FABER: And then, of course, there is the possibility they'll be in space. I know you believe that will be the case.

BEZOS: Yeah. They will.

FABER: You discussed that a lot with Andrew. I did, Jeff, because we haven't heard from you since the new Glenn Rocket explosion.

BEZOS: Yeah.

FABER: And I am just curious if there's a brief update here in terms of, I think the NASA administrator, Jared Isaacman, on Monday told CNBC it could take some serious time to restore the launch pad. Any updates you can give us?

BEZOS: Yeah, we, you know, it was very difficult to vet, very bad day for Blue Origin, very tough on the whole team. We've rallied, we're rebuilding the launch site, we got lucky in a bunch of ways. The longest lead items at the launch site were undamaged by the event, so that's just a good piece of luck. And we'll be flying again before the end of this year.

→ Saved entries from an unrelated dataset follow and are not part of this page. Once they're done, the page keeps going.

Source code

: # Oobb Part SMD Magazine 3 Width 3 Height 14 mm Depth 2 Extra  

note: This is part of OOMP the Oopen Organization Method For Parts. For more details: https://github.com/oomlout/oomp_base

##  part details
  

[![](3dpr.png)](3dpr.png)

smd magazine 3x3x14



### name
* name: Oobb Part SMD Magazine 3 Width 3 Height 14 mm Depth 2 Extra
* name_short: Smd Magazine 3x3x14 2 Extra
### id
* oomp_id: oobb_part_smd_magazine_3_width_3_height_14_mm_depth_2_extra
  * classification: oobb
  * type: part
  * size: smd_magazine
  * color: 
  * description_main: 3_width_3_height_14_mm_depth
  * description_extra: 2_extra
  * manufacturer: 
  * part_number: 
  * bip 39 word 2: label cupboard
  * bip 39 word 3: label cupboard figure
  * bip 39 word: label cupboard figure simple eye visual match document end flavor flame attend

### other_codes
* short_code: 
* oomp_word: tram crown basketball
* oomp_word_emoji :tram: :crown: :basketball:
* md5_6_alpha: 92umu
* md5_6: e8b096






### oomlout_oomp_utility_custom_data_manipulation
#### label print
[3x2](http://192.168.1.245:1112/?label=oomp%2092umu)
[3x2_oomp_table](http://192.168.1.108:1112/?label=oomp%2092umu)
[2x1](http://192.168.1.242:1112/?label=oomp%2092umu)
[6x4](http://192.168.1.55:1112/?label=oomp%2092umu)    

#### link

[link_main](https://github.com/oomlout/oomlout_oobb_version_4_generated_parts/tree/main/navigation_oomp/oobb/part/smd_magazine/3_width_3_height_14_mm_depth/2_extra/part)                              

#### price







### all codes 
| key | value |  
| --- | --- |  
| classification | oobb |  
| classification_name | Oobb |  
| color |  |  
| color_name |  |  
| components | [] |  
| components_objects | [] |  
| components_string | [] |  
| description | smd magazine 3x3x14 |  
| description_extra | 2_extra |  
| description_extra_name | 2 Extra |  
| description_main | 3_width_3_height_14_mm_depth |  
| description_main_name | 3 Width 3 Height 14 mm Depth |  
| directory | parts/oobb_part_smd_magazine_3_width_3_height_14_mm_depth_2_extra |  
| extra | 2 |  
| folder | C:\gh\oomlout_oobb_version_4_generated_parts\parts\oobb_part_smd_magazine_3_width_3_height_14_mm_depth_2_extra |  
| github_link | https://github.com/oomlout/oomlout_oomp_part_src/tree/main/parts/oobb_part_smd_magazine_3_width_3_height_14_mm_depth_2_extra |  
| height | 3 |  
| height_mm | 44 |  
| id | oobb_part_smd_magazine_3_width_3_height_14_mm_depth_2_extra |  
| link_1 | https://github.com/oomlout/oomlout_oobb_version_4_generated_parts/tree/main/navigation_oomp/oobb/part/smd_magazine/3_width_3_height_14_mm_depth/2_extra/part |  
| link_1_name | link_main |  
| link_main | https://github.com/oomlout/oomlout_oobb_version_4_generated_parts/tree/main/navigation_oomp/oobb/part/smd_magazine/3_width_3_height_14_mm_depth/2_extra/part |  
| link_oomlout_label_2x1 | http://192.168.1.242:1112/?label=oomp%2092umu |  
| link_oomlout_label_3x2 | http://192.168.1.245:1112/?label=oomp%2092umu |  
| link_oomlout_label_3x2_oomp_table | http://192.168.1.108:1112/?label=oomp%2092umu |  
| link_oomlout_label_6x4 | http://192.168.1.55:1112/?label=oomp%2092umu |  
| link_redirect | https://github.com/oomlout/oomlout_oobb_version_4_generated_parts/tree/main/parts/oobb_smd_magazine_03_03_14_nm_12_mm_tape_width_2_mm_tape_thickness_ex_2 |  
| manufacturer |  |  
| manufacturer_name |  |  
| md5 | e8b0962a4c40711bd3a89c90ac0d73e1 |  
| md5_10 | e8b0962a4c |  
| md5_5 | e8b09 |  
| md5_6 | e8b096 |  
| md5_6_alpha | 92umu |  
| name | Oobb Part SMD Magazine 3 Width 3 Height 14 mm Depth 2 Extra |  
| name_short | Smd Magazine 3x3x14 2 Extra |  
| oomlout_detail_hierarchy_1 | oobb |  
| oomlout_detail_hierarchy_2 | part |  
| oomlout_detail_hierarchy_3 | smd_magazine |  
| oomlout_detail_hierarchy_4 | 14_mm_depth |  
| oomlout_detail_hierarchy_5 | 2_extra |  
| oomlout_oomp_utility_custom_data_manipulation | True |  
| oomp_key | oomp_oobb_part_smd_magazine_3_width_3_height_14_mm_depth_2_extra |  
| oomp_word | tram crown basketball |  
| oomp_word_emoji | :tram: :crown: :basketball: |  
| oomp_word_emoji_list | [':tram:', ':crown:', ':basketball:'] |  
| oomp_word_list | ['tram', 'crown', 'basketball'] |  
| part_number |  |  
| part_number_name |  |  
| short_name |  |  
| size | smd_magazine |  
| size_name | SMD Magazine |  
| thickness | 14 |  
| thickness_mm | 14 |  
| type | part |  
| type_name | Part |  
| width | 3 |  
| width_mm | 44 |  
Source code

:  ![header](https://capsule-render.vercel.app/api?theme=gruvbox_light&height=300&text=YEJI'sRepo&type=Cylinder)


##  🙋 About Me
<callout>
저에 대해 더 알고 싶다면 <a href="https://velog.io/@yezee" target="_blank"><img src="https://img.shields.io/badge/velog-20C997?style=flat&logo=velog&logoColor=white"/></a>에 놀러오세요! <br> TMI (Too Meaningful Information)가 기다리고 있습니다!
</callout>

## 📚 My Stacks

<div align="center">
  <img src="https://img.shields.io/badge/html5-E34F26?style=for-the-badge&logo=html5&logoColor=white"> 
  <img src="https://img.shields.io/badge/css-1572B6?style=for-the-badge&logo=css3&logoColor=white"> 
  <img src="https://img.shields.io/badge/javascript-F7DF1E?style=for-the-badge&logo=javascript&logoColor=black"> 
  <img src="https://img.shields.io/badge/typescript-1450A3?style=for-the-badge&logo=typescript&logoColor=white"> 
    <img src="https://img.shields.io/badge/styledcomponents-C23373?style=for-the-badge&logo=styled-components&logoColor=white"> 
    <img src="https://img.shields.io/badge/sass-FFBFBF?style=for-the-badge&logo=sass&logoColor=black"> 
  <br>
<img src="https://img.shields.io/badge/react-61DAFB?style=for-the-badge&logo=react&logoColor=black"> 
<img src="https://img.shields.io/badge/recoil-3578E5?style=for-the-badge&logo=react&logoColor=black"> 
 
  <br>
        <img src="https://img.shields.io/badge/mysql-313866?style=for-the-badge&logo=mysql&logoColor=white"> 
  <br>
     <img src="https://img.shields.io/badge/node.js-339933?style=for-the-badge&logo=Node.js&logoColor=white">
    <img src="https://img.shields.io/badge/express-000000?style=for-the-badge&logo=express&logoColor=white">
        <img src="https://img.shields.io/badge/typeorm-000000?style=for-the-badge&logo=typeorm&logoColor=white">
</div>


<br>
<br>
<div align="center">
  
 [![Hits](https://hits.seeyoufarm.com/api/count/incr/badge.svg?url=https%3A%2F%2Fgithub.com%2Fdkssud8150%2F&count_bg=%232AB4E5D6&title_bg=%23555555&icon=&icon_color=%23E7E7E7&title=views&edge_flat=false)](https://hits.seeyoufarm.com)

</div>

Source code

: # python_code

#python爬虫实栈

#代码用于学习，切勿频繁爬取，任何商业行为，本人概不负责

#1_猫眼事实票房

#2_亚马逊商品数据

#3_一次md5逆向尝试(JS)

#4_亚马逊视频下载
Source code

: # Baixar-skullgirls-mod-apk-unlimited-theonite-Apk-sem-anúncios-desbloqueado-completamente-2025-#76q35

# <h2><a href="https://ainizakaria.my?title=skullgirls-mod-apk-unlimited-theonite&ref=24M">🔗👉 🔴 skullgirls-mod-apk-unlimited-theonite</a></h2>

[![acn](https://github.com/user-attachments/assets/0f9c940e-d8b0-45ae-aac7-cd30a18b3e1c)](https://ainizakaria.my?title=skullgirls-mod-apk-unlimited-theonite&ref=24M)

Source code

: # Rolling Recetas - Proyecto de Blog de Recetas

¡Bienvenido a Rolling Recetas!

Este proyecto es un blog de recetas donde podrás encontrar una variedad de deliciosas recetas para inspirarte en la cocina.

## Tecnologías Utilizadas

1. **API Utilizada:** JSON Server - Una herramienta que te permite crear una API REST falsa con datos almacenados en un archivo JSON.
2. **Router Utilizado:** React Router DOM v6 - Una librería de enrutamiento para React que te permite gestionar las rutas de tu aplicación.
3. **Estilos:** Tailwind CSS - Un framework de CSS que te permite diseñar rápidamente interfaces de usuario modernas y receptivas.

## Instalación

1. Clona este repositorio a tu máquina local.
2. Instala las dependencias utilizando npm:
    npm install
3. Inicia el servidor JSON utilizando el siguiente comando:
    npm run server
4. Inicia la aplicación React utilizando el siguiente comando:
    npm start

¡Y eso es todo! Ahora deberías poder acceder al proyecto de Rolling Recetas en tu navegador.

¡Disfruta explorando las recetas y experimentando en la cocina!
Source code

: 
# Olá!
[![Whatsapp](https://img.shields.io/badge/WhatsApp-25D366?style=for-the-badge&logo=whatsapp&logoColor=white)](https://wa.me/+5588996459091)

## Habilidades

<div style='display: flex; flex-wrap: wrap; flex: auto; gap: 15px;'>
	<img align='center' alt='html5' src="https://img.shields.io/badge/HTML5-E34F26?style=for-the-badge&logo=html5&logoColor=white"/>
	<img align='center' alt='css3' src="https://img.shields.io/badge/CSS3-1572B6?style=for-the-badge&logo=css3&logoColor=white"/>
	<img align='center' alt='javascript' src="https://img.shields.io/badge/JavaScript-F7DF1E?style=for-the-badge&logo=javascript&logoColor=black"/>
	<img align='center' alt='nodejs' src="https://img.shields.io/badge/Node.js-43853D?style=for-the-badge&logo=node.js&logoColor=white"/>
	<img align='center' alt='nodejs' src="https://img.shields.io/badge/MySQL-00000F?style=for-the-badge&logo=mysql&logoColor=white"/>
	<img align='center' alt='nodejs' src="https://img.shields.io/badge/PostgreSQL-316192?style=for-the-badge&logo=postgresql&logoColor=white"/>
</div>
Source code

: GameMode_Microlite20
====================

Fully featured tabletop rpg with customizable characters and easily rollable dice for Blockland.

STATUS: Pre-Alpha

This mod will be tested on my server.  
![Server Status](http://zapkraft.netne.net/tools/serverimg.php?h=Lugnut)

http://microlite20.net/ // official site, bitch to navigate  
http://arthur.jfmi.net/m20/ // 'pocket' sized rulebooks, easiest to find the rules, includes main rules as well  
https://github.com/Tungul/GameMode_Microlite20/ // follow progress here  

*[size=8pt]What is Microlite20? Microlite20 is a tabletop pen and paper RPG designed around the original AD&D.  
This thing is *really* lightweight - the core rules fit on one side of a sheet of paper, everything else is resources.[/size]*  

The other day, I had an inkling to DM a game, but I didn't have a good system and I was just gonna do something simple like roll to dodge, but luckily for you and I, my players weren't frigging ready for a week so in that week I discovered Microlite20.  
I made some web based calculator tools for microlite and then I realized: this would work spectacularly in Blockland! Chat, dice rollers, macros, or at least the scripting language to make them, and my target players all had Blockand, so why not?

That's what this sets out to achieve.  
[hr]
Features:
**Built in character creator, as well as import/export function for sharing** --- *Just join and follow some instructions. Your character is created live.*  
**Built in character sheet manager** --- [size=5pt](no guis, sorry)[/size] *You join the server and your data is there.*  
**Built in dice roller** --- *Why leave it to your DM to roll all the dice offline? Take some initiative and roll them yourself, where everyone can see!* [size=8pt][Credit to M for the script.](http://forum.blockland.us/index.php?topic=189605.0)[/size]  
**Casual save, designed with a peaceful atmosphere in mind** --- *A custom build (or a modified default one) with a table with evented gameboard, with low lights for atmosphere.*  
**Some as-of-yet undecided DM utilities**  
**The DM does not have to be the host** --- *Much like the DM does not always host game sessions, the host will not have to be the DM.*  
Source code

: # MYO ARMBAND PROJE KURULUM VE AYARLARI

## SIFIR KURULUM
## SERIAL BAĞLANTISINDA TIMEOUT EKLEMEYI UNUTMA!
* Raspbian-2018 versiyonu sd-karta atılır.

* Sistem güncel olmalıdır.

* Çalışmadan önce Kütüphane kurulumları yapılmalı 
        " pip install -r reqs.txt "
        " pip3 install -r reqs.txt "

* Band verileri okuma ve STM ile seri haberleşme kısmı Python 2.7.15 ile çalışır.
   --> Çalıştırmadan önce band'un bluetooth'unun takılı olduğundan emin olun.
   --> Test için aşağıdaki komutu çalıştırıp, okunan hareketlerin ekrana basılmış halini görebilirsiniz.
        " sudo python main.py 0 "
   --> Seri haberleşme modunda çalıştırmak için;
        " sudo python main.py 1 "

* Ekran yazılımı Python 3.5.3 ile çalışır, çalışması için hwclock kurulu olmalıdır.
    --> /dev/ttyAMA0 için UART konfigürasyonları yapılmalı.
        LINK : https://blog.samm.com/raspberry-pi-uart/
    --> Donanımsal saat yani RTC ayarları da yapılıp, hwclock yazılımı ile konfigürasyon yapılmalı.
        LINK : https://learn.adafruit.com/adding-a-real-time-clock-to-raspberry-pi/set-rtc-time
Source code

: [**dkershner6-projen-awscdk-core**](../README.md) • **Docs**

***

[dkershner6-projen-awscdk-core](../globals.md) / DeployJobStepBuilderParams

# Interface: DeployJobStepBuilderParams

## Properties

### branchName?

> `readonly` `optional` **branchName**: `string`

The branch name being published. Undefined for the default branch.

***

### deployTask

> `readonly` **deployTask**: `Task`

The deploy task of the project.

FABER: Okay, and you're going to be keeping an eye at all on that other IPO that may be happening tomorrow?

BEZOS: Well, I'll be watching along with the rest of you.

FABER: Yeah, well, we look forward to future updates on Prometheus as well. And, guys, I just want to thank you for having us here as well.

BEZOS: Thank you, David.

BAJAJ: Thank you for joining us.

FABER: Very, very happy to have been here. Vik Bajaj, Jeff Bezos, right here from HQ for Prometheus. Let me send out over back to you, Carl.